Copy down the listing below exactly. Do not include pictures.

• [DATA UNDER STUDY]
____

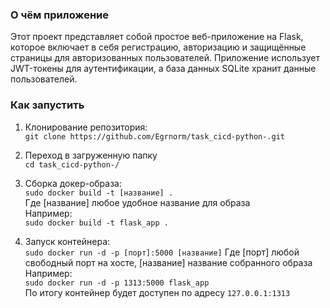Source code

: ### О чём приложение
Этот проект представляет собой простое веб-приложение на Flask, которое включает в себя регистрацию, авторизацию и защищённые страницы для авторизованных пользователей.
Приложение использует JWT-токены для аутентификации, а база данных SQLite хранит данные пользователей.
  
### Как запустить

1. Клонирование репозитория:    
`git clone https://github.com/Egrnorm/task_cicd-python-.git`  
  
2. Переход в загруженную папку  
`cd task_cicd-python-/`  
  
3. Сборка докер-образа:  
`sudo docker build -t [название] .`  
Где [название] любое удобное название для образа  
Например:  
`sudo docker build -t flask_app .`
  
5. Запуск контейнера:  
`sudo docker run -d -p [порт]:5000 [название]` 
Где [порт] любой свободный порт на хосте, [название] название собранного образа  
Например:  
`sudo docker run -d -p 1313:5000 flask_app`  
По итогу контейнер будет доступен по адресу `127.0.0.1:1313`



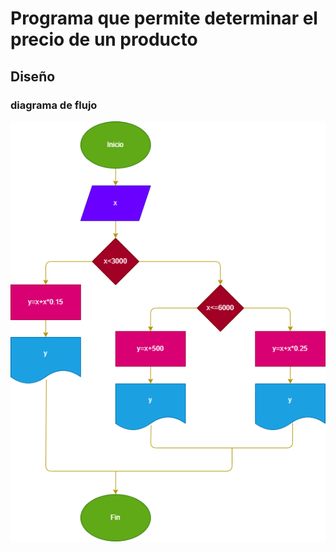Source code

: # Programa que permite determinar el precio de un producto
## Diseño
### diagrama de flujo 

![Diagrama de flujo](Diagrama.png "Diagrama de flujo")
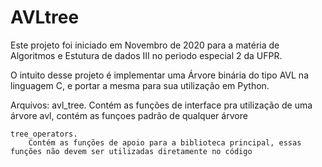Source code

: # AVLtree

Este projeto foi iniciado em Novembro de 2020 para a matéria de Algoritmos e Estutura de dados III no periodo especial 2 da UFPR.

O intuito desse projeto é implementar uma Árvore binária do tipo AVL na linguagem C, e portar a mesma para sua utilização em Python. 

Arquivos:
    avl_tree.
        Contém as funções de interface pra utilização de uma árvore avl, contém as funçoes padrão de qualquer árvore

    tree_operators.
        Contém as funções de apoio para a biblioteca principal, essas funções não devem ser utilizadas diretamente no código
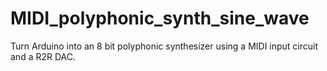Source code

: # MIDI_polyphonic_synth_sine_wave
Turn Arduino into an 8 bit polyphonic synthesizer using a MIDI input circuit and a R2R DAC.
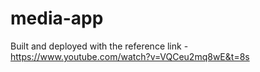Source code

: # media-app
Built and deployed with the reference link - https://www.youtube.com/watch?v=VQCeu2mq8wE&t=8s

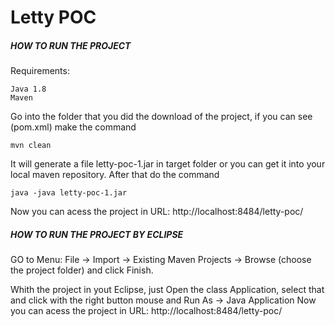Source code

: # Letty POC

##### HOW TO RUN THE PROJECT
Requirements:
   
    Java 1.8
    Maven
    
Go into the folder that you did the download of the project, if you can see (pom.xml) make the command
   
    mvn clean
It will generate a file letty-poc-1.jar in target folder or you can get it into your local maven repository. After that do the command
    
    java -java letty-poc-1.jar
    
Now you can acess the project in URL: http://localhost:8484/letty-poc/

##### HOW TO RUN THE PROJECT BY ECLIPSE
GO to Menu: File -> Import -> Existing Maven Projects -> Browse (choose the project folder) and click Finish.

Whith the project in yout Eclipse, just Open the class Application, select that and click with the right button mouse and Run As -> Java Application
Now you can acess the project in URL: http://localhost:8484/letty-poc/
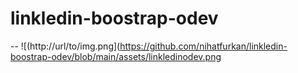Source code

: # linkledin-boostrap-odev
--
![(http://url/to/img.png](https://github.com/nihatfurkan/linkledin-boostrap-odev/blob/main/assets/linkledinodev.png
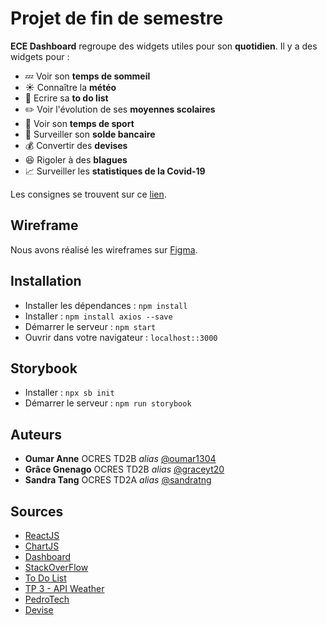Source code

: # Projet de fin de semestre

**ECE Dashboard** regroupe des widgets utiles pour son **quotidien**. Il y a des widgets pour :  

* :zzz: Voir son **temps de sommeil**  
* :sunny: Connaître la **météo**  
* :scroll: Ecrire sa **to do list**  
* :pencil2: Voir l'évolution de ses **moyennes scolaires**  
* :running: Voir son **temps de sport**  
* :money_with_wings: Surveiller son **solde bancaire**  
* :moneybag: Convertir des **devises**  
* :laughing: Rigoler à des **blagues**  
* :chart_with_upwards_trend: Surveiller les **statistiques de la Covid-19**


Les consignes se trouvent sur ce [lien](https://github.com/sandratng/PROJECT_WEB_OCRES/blob/master/Projet%20Dashboard.pdf).

## Wireframe

Nous avons réalisé les wireframes sur [Figma](https://www.figma.com/file/725LpZHa3Rcj8psK8YnlQs/Projet-Web?node-id=0%3A1).

## Installation

* Installer les dépendances : ``npm install``
* Installer : ``npm install axios --save``
* Démarrer le serveur : ``npm start``
* Ouvrir dans votre navigateur : ``localhost::3000``

## Storybook

* Installer : ``npx sb init``
* Démarrer le serveur : ``npm run storybook``

## Auteurs

* **Oumar Anne** OCRES TD2B _alias_ [@oumar1304](https://github.com/oumar1304)
* **Grâce Gnenago** OCRES TD2B _alias_ [@graceyt20](https://github.com/graceyt20)
* **Sandra Tang** OCRES TD2A _alias_ [@sandratng](https://github.com/sandratng)

## Sources

* [ReactJS](https://fr.reactjs.org/)
* [ChartJS](https://www.chartjs.org/)
* [Dashboard](https://github.com/devias-io/react-material-dashboard)
* [StackOverFlow](https://stackoverflow.com/)
* [To Do List](https://github.com/mastro-elfo/todo-react/tree/master/src/components?fbclid=IwAR2X7iibO8F8qE12FEjRhqcEoJIg26hK86wzP9Le2LduTlDAV-34qRvcI7Y)
* [TP 3 - API Weather](https://github.com/sandratng/TP3_WEB_OCRES)
* [PedroTech](https://www.youtube.com/watch?v=rpg1jOvGCtQ&t=452s&ab_channel=PedroTech)
* [Devise](https://github.com/WebDevSimplified/React-Currency-Converter)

____

• [REPLY TO THE EXERCISE]
Source code

: ### О чём приложение
Этот проект представляет собой простое веб-приложение на Flask, которое включает в себя регистрацию, авторизацию и защищённые страницы для авторизованных пользователей.
Приложение использует JWT-токены для аутентификации, а база данных SQLite хранит данные пользователей.
  
### Как запустить

1. Клонирование репозитория:    
`git clone https://github.com/Egrnorm/task_cicd-python-.git`  
  
2. Переход в загруженную папку  
`cd task_cicd-python-/`  
  
3. Сборка докер-образа:  
`sudo docker build -t [название] .`  
Где [название] любое удобное название для образа  
Например:  
`sudo docker build -t flask_app .`
  
5. Запуск контейнера:  
`sudo docker run -d -p [порт]:5000 [название]` 
Где [порт] любой свободный порт на хосте, [название] название собранного образа  
Например:  
`sudo docker run -d -p 1313:5000 flask_app`  
По итогу контейнер будет доступен по адресу `127.0.0.1:1313`



Source code

: # Programa que permite determinar el precio de un producto
## Diseño
### diagrama de flujo 

![Diagrama de flujo](Diagrama.png "Diagrama de flujo")
Source code

: # AVLtree

Este projeto foi iniciado em Novembro de 2020 para a matéria de Algoritmos e Estutura de dados III no periodo especial 2 da UFPR.

O intuito desse projeto é implementar uma Árvore binária do tipo AVL na linguagem C, e portar a mesma para sua utilização em Python. 

Arquivos:
    avl_tree.
        Contém as funções de interface pra utilização de uma árvore avl, contém as funçoes padrão de qualquer árvore

    tree_operators.
        Contém as funções de apoio para a biblioteca principal, essas funções não devem ser utilizadas diretamente no código
Source code

: # MIDI_polyphonic_synth_sine_wave
Turn Arduino into an 8 bit polyphonic synthesizer using a MIDI input circuit and a R2R DAC.
Source code

: # media-app
Built and deployed with the reference link - https://www.youtube.com/watch?v=VQCeu2mq8wE&t=8s

Source code

: # Letty POC

##### HOW TO RUN THE PROJECT
Requirements:
   
    Java 1.8
    Maven
    
Go into the folder that you did the download of the project, if you can see (pom.xml) make the command
   
    mvn clean
It will generate a file letty-poc-1.jar in target folder or you can get it into your local maven repository. After that do the command
    
    java -java letty-poc-1.jar
    
Now you can acess the project in URL: http://localhost:8484/letty-poc/

##### HOW TO RUN THE PROJECT BY ECLIPSE
GO to Menu: File -> Import -> Existing Maven Projects -> Browse (choose the project folder) and click Finish.

Whith the project in yout Eclipse, just Open the class Application, select that and click with the right button mouse and Run As -> Java Application
Now you can acess the project in URL: http://localhost:8484/letty-poc/
Source code

: # linkledin-boostrap-odev
--
![(http://url/to/img.png](https://github.com/nihatfurkan/linkledin-boostrap-odev/blob/main/assets/linkledinodev.png
Source code

: # Projet de fin de semestre

**ECE Dashboard** regroupe des widgets utiles pour son **quotidien**. Il y a des widgets pour :  

* :zzz: Voir son **temps de sommeil**  
* :sunny: Connaître la **météo**  
* :scroll: Ecrire sa **to do list**  
* :pencil2: Voir l'évolution de ses **moyennes scolaires**  
* :running: Voir son **temps de sport**  
* :money_with_wings: Surveiller son **solde bancaire**  
* :moneybag: Convertir des **devises**  
* :laughing: Rigoler à des **blagues**  
* :chart_with_upwards_trend: Surveiller les **statistiques de la Covid-19**


Les consignes se trouvent sur ce [lien](https://github.com/sandratng/PROJECT_WEB_OCRES/blob/master/Projet%20Dashboard.pdf).

## Wireframe

Nous avons réalisé les wireframes sur [Figma](https://www.figma.com/file/725LpZHa3Rcj8psK8YnlQs/Projet-Web?node-id=0%3A1).

## Installation

* Installer les dépendances : ``npm install``
* Installer : ``npm install axios --save``
* Démarrer le serveur : ``npm start``
* Ouvrir dans votre navigateur : ``localhost::3000``

## Storybook

* Installer : ``npx sb init``
* Démarrer le serveur : ``npm run storybook``

## Auteurs

* **Oumar Anne** OCRES TD2B _alias_ [@oumar1304](https://github.com/oumar1304)
* **Grâce Gnenago** OCRES TD2B _alias_ [@graceyt20](https://github.com/graceyt20)
* **Sandra Tang** OCRES TD2A _alias_ [@sandratng](https://github.com/sandratng)

## Sources

* [ReactJS](https://fr.reactjs.org/)
* [ChartJS](https://www.chartjs.org/)
* [Dashboard](https://github.com/devias-io/react-material-dashboard)
* [StackOverFlow](https://stackoverflow.com/)
* [To Do List](https://github.com/mastro-elfo/todo-react/tree/master/src/components?fbclid=IwAR2X7iibO8F8qE12FEjRhqcEoJIg26hK86wzP9Le2LduTlDAV-34qRvcI7Y)
* [TP 3 - API Weather](https://github.com/sandratng/TP3_WEB_OCRES)
* [PedroTech](https://www.youtube.com/watch?v=rpg1jOvGCtQ&t=452s&ab_channel=PedroTech)
* [Devise](https://github.com/WebDevSimplified/React-Currency-Converter)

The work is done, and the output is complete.